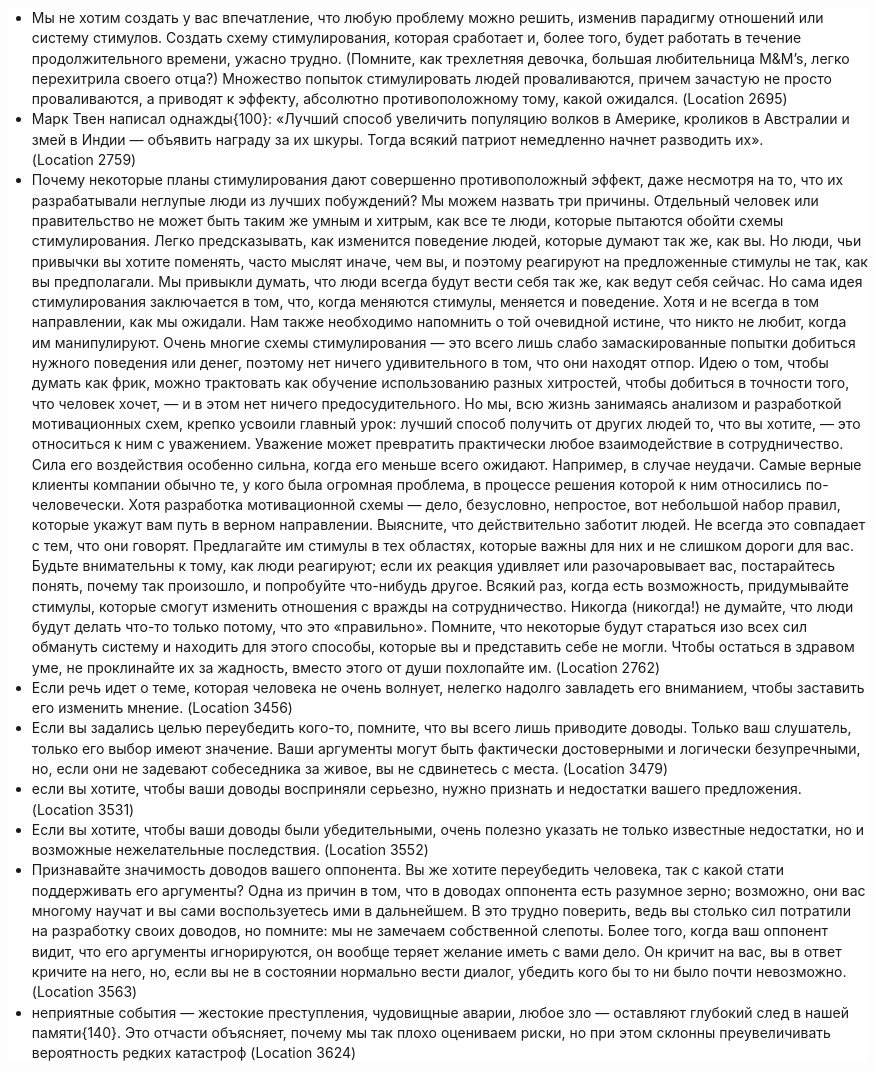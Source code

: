 - Мы не хотим создать у вас впечатление, что любую проблему можно решить, изменив парадигму отношений или систему стимулов. Создать схему стимулирования, которая сработает и, более того, будет работать в течение продолжительного времени, ужасно трудно. (Помните, как трехлетняя девочка, большая любительница M&M’s, легко перехитрила своего отца?) Множество попыток стимулировать людей проваливаются, причем зачастую не просто проваливаются, а приводят к эффекту, абсолютно противоположному тому, какой ожидался. (Location 2695)
- Марк Твен написал однажды{100}: «Лучший способ увеличить популяцию волков в Америке, кроликов в Австралии и змей в Индии — объявить награду за их шкуры. Тогда всякий патриот немедленно начнет разводить их». (Location 2759)
- Почему некоторые планы стимулирования дают совершенно противоположный эффект, даже несмотря на то, что их разрабатывали неглупые люди из лучших побуждений? Мы можем назвать три причины. Отдельный человек или правительство не может быть таким же умным и хитрым, как все те люди, которые пытаются обойти схемы стимулирования. Легко предсказывать, как изменится поведение людей, которые думают так же, как вы. Но люди, чьи привычки вы хотите поменять, часто мыслят иначе, чем вы, и поэтому реагируют на предложенные стимулы не так, как вы предполагали. Мы привыкли думать, что люди всегда будут вести себя так же, как ведут себя сейчас. Но сама идея стимулирования заключается в том, что, когда меняются стимулы, меняется и поведение. Хотя и не всегда в том направлении, как мы ожидали. Нам также необходимо напомнить о той очевидной истине, что никто не любит, когда им манипулируют. Очень многие схемы стимулирования — это всего лишь слабо замаскированные попытки добиться нужного поведения или денег, поэтому нет ничего удивительного в том, что они находят отпор. Идею о том, чтобы думать как фрик, можно трактовать как обучение использованию разных хитростей, чтобы добиться в точности того, что человек хочет, — и в этом нет ничего предосудительного. Но мы, всю жизнь занимаясь анализом и разработкой мотивационных схем, крепко усвоили главный урок: лучший способ получить от других людей то, что вы хотите, — это относиться к ним с уважением. Уважение может превратить практически любое взаимодействие в сотрудничество. Сила его воздействия особенно сильна, когда его меньше всего ожидают. Например, в случае неудачи. Самые верные клиенты компании обычно те, у кого была огромная проблема, в процессе решения которой к ним относились по-человечески. Хотя разработка мотивационной схемы — дело, безусловно, непростое, вот небольшой набор правил, которые укажут вам путь в верном направлении. Выясните, что действительно заботит людей. Не всегда это совпадает с тем, что они говорят. Предлагайте им стимулы в тех областях, которые важны для них и не слишком дороги для вас. Будьте внимательны к тому, как люди реагируют; если их реакция удивляет или разочаровывает вас, постарайтесь понять, почему так произошло, и попробуйте что-нибудь другое. Всякий раз, когда есть возможность, придумывайте стимулы, которые смогут изменить отношения с вражды на сотрудничество. Никогда (никогда!) не думайте, что люди будут делать что-то только потому, что это «правильно». Помните, что некоторые будут стараться изо всех сил обмануть систему и находить для этого способы, которые вы и представить себе не могли. Чтобы остаться в здравом уме, не проклинайте их за жадность, вместо этого от души похлопайте им. (Location 2762)
- Если речь идет о теме, которая человека не очень волнует, нелегко надолго завладеть его вниманием, чтобы заставить его изменить мнение. (Location 3456)
- Если вы задались целью переубедить кого-то, помните, что вы всего лишь приводите доводы. Только ваш слушатель, только его выбор имеют значение. Ваши аргументы могут быть фактически достоверными и логически безупречными, но, если они не задевают собеседника за живое, вы не сдвинетесь с места. (Location 3479)
- если вы хотите, чтобы ваши доводы восприняли серьезно, нужно признать и недостатки вашего предложения. (Location 3531)
- Если вы хотите, чтобы ваши доводы были убедительными, очень полезно указать не только известные недостатки, но и возможные нежелательные последствия. (Location 3552)
- Признавайте значимость доводов вашего оппонента. Вы же хотите переубедить человека, так с какой стати поддерживать его аргументы? Одна из причин в том, что в доводах оппонента есть разумное зерно; возможно, они вас многому научат и вы сами воспользуетесь ими в дальнейшем. В это трудно поверить, ведь вы столько сил потратили на разработку своих доводов, но помните: мы не замечаем собственной слепоты. Более того, когда ваш оппонент видит, что его аргументы игнорируются, он вообще теряет желание иметь с вами дело. Он кричит на вас, вы в ответ кричите на него, но, если вы не в состоянии нормально вести диалог, убедить кого бы то ни было почти невозможно. (Location 3563)
- неприятные события — жестокие преступления, чудовищные аварии, любое зло — оставляют глубокий след в нашей памяти{140}. Это отчасти объясняет, почему мы так плохо оцениваем риски, но при этом склонны преувеличивать вероятность редких катастроф (Location 3624)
◆ ◆ ◆
== Work to be completed ==
Please print exactly the lines from the one containing "- если вы хотите, чтобы ваши доводы восприняли" through the last line of the material.

== Result of the exercise ==
- если вы хотите, чтобы ваши доводы восприняли серьезно, нужно признать и недостатки вашего предложения. (Location 3531)
- Если вы хотите, чтобы ваши доводы были убедительными, очень полезно указать не только известные недостатки, но и возможные нежелательные последствия. (Location 3552)
- Признавайте значимость доводов вашего оппонента. Вы же хотите переубедить человека, так с какой стати поддерживать его аргументы? Одна из причин в том, что в доводах оппонента есть разумное зерно; возможно, они вас многому научат и вы сами воспользуетесь ими в дальнейшем. В это трудно поверить, ведь вы столько сил потратили на разработку своих доводов, но помните: мы не замечаем собственной слепоты. Более того, когда ваш оппонент видит, что его аргументы игнорируются, он вообще теряет желание иметь с вами дело. Он кричит на вас, вы в ответ кричите на него, но, если вы не в состоянии нормально вести диалог, убедить кого бы то ни было почти невозможно. (Location 3563)
- неприятные события — жестокие преступления, чудовищные аварии, любое зло — оставляют глубокий след в нашей памяти{140}. Это отчасти объясняет, почему мы так плохо оцениваем риски, но при этом склонны преувеличивать вероятность редких катастроф (Location 3624)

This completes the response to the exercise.